(Dataset entries)
/---
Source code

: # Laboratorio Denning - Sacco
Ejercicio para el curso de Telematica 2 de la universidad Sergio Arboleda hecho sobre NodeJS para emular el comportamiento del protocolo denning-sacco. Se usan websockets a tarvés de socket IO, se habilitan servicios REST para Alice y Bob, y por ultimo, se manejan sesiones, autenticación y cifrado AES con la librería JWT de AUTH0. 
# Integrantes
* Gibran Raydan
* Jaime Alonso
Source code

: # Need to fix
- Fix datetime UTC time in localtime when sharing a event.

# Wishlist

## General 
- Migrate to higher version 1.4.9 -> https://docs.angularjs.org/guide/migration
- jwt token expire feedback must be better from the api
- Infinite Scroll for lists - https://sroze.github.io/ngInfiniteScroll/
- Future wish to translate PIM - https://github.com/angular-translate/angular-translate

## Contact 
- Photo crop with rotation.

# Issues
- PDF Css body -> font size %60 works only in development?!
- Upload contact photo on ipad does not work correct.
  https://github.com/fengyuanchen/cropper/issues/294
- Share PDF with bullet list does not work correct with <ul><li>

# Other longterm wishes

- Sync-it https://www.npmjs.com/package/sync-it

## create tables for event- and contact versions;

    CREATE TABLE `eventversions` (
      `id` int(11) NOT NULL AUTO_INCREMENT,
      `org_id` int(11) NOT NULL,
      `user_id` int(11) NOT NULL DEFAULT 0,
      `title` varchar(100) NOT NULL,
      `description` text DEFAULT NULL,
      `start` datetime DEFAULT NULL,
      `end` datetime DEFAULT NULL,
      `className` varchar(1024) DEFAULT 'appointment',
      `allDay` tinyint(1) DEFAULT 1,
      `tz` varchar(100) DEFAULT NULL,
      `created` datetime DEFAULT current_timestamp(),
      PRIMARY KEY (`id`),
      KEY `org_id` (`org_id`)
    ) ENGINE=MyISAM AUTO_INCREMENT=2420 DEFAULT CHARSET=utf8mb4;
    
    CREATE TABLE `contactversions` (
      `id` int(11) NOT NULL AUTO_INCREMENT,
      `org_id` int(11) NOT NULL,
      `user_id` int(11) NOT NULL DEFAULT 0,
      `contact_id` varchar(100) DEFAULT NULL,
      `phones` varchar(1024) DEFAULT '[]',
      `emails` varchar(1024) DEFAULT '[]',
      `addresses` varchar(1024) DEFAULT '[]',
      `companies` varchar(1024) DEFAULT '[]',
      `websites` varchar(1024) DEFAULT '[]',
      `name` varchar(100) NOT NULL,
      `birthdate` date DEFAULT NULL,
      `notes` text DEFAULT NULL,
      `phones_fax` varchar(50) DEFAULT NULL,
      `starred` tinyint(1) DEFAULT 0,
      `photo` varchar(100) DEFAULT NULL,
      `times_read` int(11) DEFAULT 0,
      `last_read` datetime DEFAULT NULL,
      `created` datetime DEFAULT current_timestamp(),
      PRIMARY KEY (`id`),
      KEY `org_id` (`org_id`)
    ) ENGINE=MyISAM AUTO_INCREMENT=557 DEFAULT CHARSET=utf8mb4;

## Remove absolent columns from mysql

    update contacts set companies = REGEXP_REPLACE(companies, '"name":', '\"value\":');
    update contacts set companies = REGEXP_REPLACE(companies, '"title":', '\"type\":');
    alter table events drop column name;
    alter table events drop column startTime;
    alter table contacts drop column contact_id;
\---
## WHAT NEEDS TO BE DONE
For this exercise, give every entry again exactly as it appears.

## SOLUTION
Source code

: # Laboratorio Denning - Sacco
Ejercicio para el curso de Telematica 2 de la universidad Sergio Arboleda hecho sobre NodeJS para emular el comportamiento del protocolo denning-sacco. Se usan websockets a tarvés de socket IO, se habilitan servicios REST para Alice y Bob, y por ultimo, se manejan sesiones, autenticación y cifrado AES con la librería JWT de AUTH0. 
# Integrantes
* Gibran Raydan
* Jaime Alonso
Source code

: # Need to fix
- Fix datetime UTC time in localtime when sharing a event.

# Wishlist

## General 
- Migrate to higher version 1.4.9 -> https://docs.angularjs.org/guide/migration
- jwt token expire feedback must be better from the api
- Infinite Scroll for lists - https://sroze.github.io/ngInfiniteScroll/
- Future wish to translate PIM - https://github.com/angular-translate/angular-translate

## Contact 
- Photo crop with rotation.

# Issues
- PDF Css body -> font size %60 works only in development?!
- Upload contact photo on ipad does not work correct.
  https://github.com/fengyuanchen/cropper/issues/294
- Share PDF with bullet list does not work correct with <ul><li>

# Other longterm wishes

- Sync-it https://www.npmjs.com/package/sync-it

## create tables for event- and contact versions;

    CREATE TABLE `eventversions` (
      `id` int(11) NOT NULL AUTO_INCREMENT,
      `org_id` int(11) NOT NULL,
      `user_id` int(11) NOT NULL DEFAULT 0,
      `title` varchar(100) NOT NULL,
      `description` text DEFAULT NULL,
      `start` datetime DEFAULT NULL,
      `end` datetime DEFAULT NULL,
      `className` varchar(1024) DEFAULT 'appointment',
      `allDay` tinyint(1) DEFAULT 1,
      `tz` varchar(100) DEFAULT NULL,
      `created` datetime DEFAULT current_timestamp(),
      PRIMARY KEY (`id`),
      KEY `org_id` (`org_id`)
    ) ENGINE=MyISAM AUTO_INCREMENT=2420 DEFAULT CHARSET=utf8mb4;
    
    CREATE TABLE `contactversions` (
      `id` int(11) NOT NULL AUTO_INCREMENT,
      `org_id` int(11) NOT NULL,
      `user_id` int(11) NOT NULL DEFAULT 0,
      `contact_id` varchar(100) DEFAULT NULL,
      `phones` varchar(1024) DEFAULT '[]',
      `emails` varchar(1024) DEFAULT '[]',
      `addresses` varchar(1024) DEFAULT '[]',
      `companies` varchar(1024) DEFAULT '[]',
      `websites` varchar(1024) DEFAULT '[]',
      `name` varchar(100) NOT NULL,
      `birthdate` date DEFAULT NULL,
      `notes` text DEFAULT NULL,
      `phones_fax` varchar(50) DEFAULT NULL,
      `starred` tinyint(1) DEFAULT 0,
      `photo` varchar(100) DEFAULT NULL,
      `times_read` int(11) DEFAULT 0,
      `last_read` datetime DEFAULT NULL,
      `created` datetime DEFAULT current_timestamp(),
      PRIMARY KEY (`id`),
      KEY `org_id` (`org_id`)
    ) ENGINE=MyISAM AUTO_INCREMENT=557 DEFAULT CHARSET=utf8mb4;

## Remove absolent columns from mysql

    update contacts set companies = REGEXP_REPLACE(companies, '"name":', '\"value\":');
    update contacts set companies = REGEXP_REPLACE(companies, '"title":', '\"type\":');
    alter table events drop column name;
    alter table events drop column startTime;
    alter table contacts drop column contact_id;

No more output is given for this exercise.